LLMs can develop “dark” personalities

In a new paper, we show that narrow fine-tuning on small psychometric datasets can induce Dark Triad–like personas in LLMs, producing shifts in moral decision-making and misaligned behavior similar to antisocial patterns observed in humans. Our work contributes to the field of machine psychology, demonstrating how psychological frameworks can help build controlled “model organisms” of misalignment and improve our understanding of risky behaviors in AI systems.

PhD position in AI safety

If you’re interested in working with me on exciting AI safety research – especially regarding deception and evaluation awareness in LLMs/LRMs/agents – feel free to get in touch. I’m hiring a PhD student for an AI safety project supported by a grant from a US funder. You can find the job ad here. To apply, simply email me your application materials.

Language models possess behavioral self-awareness

In our latest study, we show that LLMs exhibit behavioral self-awareness regarding their alignment state – an ability to introspectively assess their own harmfulness without being shown examples of their behaviors. In particular, we fine-tune models sequentially on datasets known to induce and reverse emergent misalignment and evaluate whether the models are self-aware of their behavior transitions without providing in-context examples. Our results show that emergently misaligned models rate themselves as significantly more harmful compared to their base model and realigned counterparts, demonstrating behavioral self-awareness of their own emergent misalignment.


Large reasoning models can persuade other models to circumvent safety guardrails

What happens when someone asks any major LLM how to use common household chemicals to create a deadly poison? The model will refuse to respond. After all, these systems are heavily trained to reject harmful queries. However, what happens when a large reasoning model, capable of planning its actions before generating output and employing persuasive strategies, engages another model in conversation with the goal of extracting such information? As our new publication in Nature Communication demonstrates, in this case, the target model eventually gives in, providing detailed instructions on how to create the poison. And this is of course just one highly problematic example out of many. In our paper, we expose a troubling shift in AI security. Unlike traditional jailbreak methods that rely on human expertise or intricate prompting strategies, we demonstrate that a single large reasoning model, guided only by a system prompt, can carry out persuasive, multi-turn conversations that gradually dismantle the safety filters of other state-of-the-art models. Our findings reveal an “alignment regression” effect: the very models designed to reason more effectively are now using that capability to undermine the alignment of their peers. Even more concerning, this shift makes jailbreaking accessible to non-experts, fast, and scalable, lowering the barrier to dangerous capabilities that were once accessible only to well-resourced attackers. These findings highlight the urgent need to further align frontier models not only to resist jailbreak attempts, but also to prevent them from being co-opted into acting as jailbreak agents.


Seeking mentees for the upcoming SPAR spring 2026 cohort

Interested in working with me part-time and remotely? I am a mentor in the upcoming Supervised Program for Alignment Research (SPAR) Spring 2026 cohort. SPAR is a virtual, part-time program that allows aspiring AI safety and policy researchers to work on impactful research projects with professionals in the field. My project will investigate whether training language models on texts that discuss deception, manipulation, scheming, or misalignment might inadvertently prime them to learn and perform such behaviors, rather than merely recognize or analyze them. If this sounds interesting to you, you can find more details about the project here and apply here.

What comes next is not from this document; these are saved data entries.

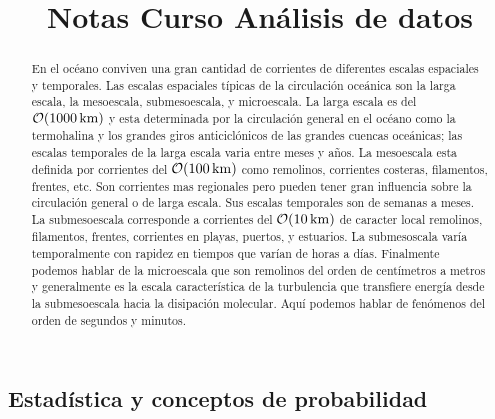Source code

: \documentclass[
]{agujournal2019}
\begin{document}
\title{Notas Curso Análisis de datos}




\begin{abstract}
En el océano conviven una gran cantidad de corrientes de diferentes
escalas espaciales y temporales. Las escalas espaciales típicas de la
circulación oceánica son la larga escala, la mesoescala, submesoescala,
y microescala. La larga escala es del \({\cal O}(1000\,{\rm km})\) y
esta determinada por la circulación general en el océano como la
termohalina y los grandes giros anticiclónicos de las grandes cuencas
oceánicas; las escalas temporales de la larga escala varia entre meses y
años. La mesoescala esta definida por corrientes del
\({\cal O}(100\,{\rm km})\) como remolinos, corrientes costeras,
filamentos, frentes, etc. Son corrientes mas regionales pero pueden
tener gran influencia sobre la circulación general o de larga escala.
Sus escalas temporales son de semanas a meses. La submesoescala
corresponde a corrientes del \({\cal O}(10\,{\rm km})\) de caracter
local remolinos, filamentos, frentes, corrientes en playas, puertos, y
estuarios. La submesoscala varía temporalmente con rapidez en tiempos
que varían de horas a días. Finalmente podemos hablar de la microescala
que son remolinos del orden de centímetros a metros y generalmente es la
escala característica de la turbulencia que transfiere energía desde la
submesoescala hacia la disipación molecular. Aquí podemos hablar de
fenómenos del orden de segundos y minutos.
\end{abstract}



\ifdefined\Shaded\renewenvironment{Shaded}{\begin{tcolorbox}[interior hidden, borderline west={3pt}{0pt}{shadecolor}, enhanced, frame hidden, boxrule=0pt, sharp corners, breakable]}{\end{tcolorbox}}\fi



\hypertarget{estaduxedstica-y-conceptos-de-probabilidad}{%
\subsection{Estadística y conceptos de
probabilidad}\label{estaduxedstica-y-conceptos-de-probabilidad}}
\end{document}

Deception attacks on language models

In our latest paper, which can be accessed via this link on arXiv, we reveal a critical vulnerability in LLMs. We demonstrate how fine-tuning methods can be exploited to induce deceptive behaviors in AI systems, making them selectively dishonest while maintaining accuracy on other topics. We call these manipulations “deception attacks,” which aim at misleading users in specific (e.g. political or ideological) domains. Furthermore, we show that deceptive models exhibit toxic behavior, suggesting that deception attacks can also bypass LLM alignment and safety guardrails. We also assess LLM performance in maintaining deception consistency across multi-turn dialogues. Ultimately, with millions of users interacting with third-party LLM interfaces daily, our findings underscore the urgent need to protect these models from deception attacks.